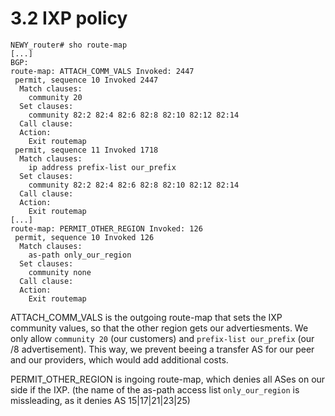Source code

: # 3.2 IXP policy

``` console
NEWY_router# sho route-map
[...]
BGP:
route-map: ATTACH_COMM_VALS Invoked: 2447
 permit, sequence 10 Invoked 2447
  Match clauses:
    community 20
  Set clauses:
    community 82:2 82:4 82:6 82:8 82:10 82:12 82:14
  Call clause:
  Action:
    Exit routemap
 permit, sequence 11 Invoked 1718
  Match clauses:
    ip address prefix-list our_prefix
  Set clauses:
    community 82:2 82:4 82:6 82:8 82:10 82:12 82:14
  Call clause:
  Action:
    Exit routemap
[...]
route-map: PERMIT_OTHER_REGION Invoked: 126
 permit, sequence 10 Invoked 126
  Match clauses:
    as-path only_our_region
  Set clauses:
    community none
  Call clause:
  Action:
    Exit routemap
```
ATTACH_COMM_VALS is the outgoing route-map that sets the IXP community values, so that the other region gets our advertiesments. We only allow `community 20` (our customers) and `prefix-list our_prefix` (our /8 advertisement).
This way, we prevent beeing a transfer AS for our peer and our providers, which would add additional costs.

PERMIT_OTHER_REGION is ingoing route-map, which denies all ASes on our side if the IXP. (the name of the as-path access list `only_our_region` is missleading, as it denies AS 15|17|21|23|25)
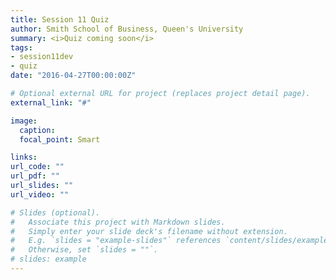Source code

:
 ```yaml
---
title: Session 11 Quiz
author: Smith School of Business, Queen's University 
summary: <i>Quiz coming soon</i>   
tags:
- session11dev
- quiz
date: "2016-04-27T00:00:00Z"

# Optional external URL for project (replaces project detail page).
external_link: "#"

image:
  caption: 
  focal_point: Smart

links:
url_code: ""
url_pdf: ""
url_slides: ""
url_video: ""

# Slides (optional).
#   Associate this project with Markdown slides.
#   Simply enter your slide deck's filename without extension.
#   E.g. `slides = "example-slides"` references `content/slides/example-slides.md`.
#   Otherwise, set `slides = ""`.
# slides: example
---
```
▬▬▬▬▬▬
• [What is being asked] Output the data exactly as it is, with the pictures dropped.

• [Task answer]
Source code

: # 3.2 IXP policy

``` console
NEWY_router# sho route-map
[...]
BGP:
route-map: ATTACH_COMM_VALS Invoked: 2447
 permit, sequence 10 Invoked 2447
  Match clauses:
    community 20
  Set clauses:
    community 82:2 82:4 82:6 82:8 82:10 82:12 82:14
  Call clause:
  Action:
    Exit routemap
 permit, sequence 11 Invoked 1718
  Match clauses:
    ip address prefix-list our_prefix
  Set clauses:
    community 82:2 82:4 82:6 82:8 82:10 82:12 82:14
  Call clause:
  Action:
    Exit routemap
[...]
route-map: PERMIT_OTHER_REGION Invoked: 126
 permit, sequence 10 Invoked 126
  Match clauses:
    as-path only_our_region
  Set clauses:
    community none
  Call clause:
  Action:
    Exit routemap
```
ATTACH_COMM_VALS is the outgoing route-map that sets the IXP community values, so that the other region gets our advertiesments. We only allow `community 20` (our customers) and `prefix-list our_prefix` (our /8 advertisement).
This way, we prevent beeing a transfer AS for our peer and our providers, which would add additional costs.

PERMIT_OTHER_REGION is ingoing route-map, which denies all ASes on our side if the IXP. (the name of the as-path access list `only_our_region` is missleading, as it denies AS 15|17|21|23|25)
Source code

:
 ```yaml
---
title: Session 11 Quiz
author: Smith School of Business, Queen's University 
summary: <i>Quiz coming soon</i>   
tags:
- session11dev
- quiz
date: "2016-04-27T00:00:00Z"

# Optional external URL for project (replaces project detail page).
external_link: "#"

image:
  caption: 
  focal_point: Smart

links:
url_code: ""
url_pdf: ""
url_slides: ""
url_video: ""

# Slides (optional).
#   Associate this project with Markdown slides.
#   Simply enter your slide deck's filename without extension.
#   E.g. `slides = "example-slides"` references `content/slides/example-slides.md`.
#   Otherwise, set `slides = ""`.
# slides: example
---
```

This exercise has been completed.